The aim of my task is to add spaces before and after punctuation. Currently i've been using an iterative str.replace()
to replace each punctuation p
with " "+p+" "
. How do i achieve the same output with str.translate()
where i can just pass in two list or a dictionary:
inlist = string.punctuation
outlist = [" "+p+" " for p in string.punctuation]
inoutdict = {p:" "+p+" " for p in string.punctuation}
Lets assume that all the punctuations i have are in string.punctuation
. Currently, i'm doing it as such:
from string import punctuation as punct
def punct_tokenize(text):
for ch in text:
if ch in deupunct:
text = text.replace(ch, " "+ch+" ")
return " ".join(text.split())
sent = "This's a foo-bar sentences with many, many punctuation."
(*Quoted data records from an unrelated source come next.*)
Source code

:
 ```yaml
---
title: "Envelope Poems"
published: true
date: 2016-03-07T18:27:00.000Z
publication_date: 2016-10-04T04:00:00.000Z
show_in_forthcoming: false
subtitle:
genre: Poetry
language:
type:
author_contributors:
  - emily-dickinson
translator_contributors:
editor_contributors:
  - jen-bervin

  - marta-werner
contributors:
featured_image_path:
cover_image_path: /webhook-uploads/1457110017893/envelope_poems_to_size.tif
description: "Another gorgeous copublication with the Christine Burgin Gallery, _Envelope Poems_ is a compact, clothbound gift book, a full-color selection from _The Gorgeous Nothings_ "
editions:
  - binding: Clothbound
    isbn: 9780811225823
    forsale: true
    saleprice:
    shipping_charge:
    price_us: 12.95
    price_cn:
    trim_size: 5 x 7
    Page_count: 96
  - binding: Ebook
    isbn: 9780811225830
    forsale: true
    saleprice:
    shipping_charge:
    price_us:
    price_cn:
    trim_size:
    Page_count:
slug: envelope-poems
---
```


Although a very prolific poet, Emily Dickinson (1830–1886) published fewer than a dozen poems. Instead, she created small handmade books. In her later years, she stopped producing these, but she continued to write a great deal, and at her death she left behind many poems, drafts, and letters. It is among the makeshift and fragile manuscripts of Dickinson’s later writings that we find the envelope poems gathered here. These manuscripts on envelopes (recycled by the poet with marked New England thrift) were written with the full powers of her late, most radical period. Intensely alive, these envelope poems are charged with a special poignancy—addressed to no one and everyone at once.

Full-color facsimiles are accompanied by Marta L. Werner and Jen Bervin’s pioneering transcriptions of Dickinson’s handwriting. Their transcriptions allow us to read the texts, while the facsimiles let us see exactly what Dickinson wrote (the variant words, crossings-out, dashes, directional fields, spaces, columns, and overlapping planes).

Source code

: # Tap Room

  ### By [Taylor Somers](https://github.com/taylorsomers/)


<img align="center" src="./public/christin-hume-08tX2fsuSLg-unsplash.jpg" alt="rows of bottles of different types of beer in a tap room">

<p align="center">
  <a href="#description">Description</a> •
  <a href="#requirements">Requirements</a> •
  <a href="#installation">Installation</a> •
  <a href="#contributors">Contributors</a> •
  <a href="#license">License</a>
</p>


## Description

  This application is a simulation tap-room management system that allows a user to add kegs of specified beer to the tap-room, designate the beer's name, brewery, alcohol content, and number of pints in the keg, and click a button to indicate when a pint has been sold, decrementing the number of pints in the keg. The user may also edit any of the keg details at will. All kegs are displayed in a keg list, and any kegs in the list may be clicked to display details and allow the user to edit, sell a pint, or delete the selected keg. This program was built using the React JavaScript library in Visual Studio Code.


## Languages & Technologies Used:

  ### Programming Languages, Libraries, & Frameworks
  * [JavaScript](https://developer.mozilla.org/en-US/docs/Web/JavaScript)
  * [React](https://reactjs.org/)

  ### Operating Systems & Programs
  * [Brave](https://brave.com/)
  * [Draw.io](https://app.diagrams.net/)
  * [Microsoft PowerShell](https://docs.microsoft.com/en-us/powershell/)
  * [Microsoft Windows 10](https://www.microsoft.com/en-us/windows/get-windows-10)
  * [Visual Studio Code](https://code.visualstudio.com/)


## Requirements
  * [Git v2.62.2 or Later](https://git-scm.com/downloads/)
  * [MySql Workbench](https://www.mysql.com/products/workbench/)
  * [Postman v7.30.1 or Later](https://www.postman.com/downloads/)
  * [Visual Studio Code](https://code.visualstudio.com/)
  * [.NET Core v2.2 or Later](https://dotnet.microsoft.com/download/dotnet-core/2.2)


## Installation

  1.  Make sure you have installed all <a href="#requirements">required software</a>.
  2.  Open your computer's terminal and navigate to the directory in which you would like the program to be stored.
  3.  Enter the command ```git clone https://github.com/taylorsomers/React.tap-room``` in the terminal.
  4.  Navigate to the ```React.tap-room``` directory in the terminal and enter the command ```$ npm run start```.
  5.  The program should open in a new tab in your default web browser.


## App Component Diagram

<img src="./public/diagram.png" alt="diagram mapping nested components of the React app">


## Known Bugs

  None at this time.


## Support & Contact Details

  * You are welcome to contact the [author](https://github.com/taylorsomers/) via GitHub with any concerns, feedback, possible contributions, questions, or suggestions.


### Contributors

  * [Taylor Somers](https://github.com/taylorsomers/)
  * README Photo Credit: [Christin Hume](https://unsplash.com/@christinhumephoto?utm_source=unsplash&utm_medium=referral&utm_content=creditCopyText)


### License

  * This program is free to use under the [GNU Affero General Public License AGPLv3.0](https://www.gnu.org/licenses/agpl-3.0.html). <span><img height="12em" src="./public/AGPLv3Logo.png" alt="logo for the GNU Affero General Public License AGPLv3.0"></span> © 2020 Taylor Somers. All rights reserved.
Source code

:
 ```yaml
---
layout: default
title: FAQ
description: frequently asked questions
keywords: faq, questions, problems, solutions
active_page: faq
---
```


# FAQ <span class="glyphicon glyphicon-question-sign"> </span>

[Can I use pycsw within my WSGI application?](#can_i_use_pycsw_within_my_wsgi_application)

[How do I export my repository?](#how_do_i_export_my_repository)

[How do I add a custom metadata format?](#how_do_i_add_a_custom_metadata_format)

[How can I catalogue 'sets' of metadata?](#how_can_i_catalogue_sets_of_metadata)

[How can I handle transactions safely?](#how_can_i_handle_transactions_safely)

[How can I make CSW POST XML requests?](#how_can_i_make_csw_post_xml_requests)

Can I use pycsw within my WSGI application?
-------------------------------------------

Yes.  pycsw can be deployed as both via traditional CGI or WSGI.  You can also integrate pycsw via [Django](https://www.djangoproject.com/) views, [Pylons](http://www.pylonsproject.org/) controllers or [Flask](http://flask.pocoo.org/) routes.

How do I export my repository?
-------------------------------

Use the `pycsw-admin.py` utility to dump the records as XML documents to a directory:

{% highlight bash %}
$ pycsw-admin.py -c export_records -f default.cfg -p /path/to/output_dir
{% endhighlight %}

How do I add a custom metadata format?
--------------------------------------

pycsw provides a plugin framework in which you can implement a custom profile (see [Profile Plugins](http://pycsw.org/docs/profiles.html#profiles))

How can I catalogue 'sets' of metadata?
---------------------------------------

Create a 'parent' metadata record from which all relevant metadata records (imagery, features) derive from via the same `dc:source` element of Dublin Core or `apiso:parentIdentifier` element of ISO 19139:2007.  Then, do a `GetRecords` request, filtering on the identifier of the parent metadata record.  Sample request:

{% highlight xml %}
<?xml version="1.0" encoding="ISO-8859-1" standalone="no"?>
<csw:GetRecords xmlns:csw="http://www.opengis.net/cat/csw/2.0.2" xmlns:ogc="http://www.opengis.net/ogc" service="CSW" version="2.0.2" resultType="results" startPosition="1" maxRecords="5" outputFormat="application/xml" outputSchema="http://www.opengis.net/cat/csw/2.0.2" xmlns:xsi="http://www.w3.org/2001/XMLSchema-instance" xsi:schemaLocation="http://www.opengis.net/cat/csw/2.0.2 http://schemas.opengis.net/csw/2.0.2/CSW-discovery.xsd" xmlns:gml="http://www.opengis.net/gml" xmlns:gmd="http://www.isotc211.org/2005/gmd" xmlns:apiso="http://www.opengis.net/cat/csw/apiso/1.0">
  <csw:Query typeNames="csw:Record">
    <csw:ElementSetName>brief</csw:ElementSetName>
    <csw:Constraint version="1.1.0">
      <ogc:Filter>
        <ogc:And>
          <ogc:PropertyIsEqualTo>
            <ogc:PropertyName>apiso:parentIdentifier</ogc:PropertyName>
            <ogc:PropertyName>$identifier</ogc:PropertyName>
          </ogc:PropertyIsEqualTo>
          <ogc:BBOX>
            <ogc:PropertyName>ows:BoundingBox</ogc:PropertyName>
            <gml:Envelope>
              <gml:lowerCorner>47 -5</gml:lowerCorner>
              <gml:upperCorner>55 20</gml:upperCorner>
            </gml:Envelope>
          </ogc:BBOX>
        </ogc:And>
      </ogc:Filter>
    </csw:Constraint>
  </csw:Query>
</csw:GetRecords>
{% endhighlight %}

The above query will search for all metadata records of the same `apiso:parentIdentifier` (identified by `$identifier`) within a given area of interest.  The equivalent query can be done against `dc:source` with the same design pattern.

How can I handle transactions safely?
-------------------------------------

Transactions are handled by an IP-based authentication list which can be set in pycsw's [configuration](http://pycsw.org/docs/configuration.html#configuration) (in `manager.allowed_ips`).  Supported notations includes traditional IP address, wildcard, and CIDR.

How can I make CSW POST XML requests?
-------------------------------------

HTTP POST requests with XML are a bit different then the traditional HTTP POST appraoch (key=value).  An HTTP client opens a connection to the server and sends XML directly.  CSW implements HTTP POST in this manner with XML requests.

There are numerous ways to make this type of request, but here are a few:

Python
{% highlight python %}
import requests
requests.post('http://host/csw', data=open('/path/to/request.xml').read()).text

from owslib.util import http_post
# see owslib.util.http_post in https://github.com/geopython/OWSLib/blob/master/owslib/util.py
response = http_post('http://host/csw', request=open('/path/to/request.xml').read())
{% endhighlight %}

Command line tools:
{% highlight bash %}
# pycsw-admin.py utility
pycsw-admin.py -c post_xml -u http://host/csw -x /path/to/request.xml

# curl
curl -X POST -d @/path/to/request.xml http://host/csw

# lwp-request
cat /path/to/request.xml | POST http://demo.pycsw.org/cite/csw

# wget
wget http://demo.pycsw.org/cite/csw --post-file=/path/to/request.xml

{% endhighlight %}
print punct_tokenize(sent)
Also this iterative str.replace()
is taking too long, will str.translate()
be any faster?
The dict form of translate only works with unicodes:
>>> import string
>>> inoutdict = {ord(p):unicode(" "+p+" ") for p in string.punctuation}
>>> unicode("foo,,,bar!!1").translate(inoutdict)
u'foo , , , bar ! ! 1'
Another option is with regular expressions:
>>> import re
>>> rx = '[%s]' % re.escape(string.punctuation)
>>> re.sub(rx, r" \g<0> ", "foo,,,bar!!1")
'foo , , , bar ! ! 1'
As usual, show us a bigger picture to get better answers, e.g. why are you doing that? where does the input come from?, etc...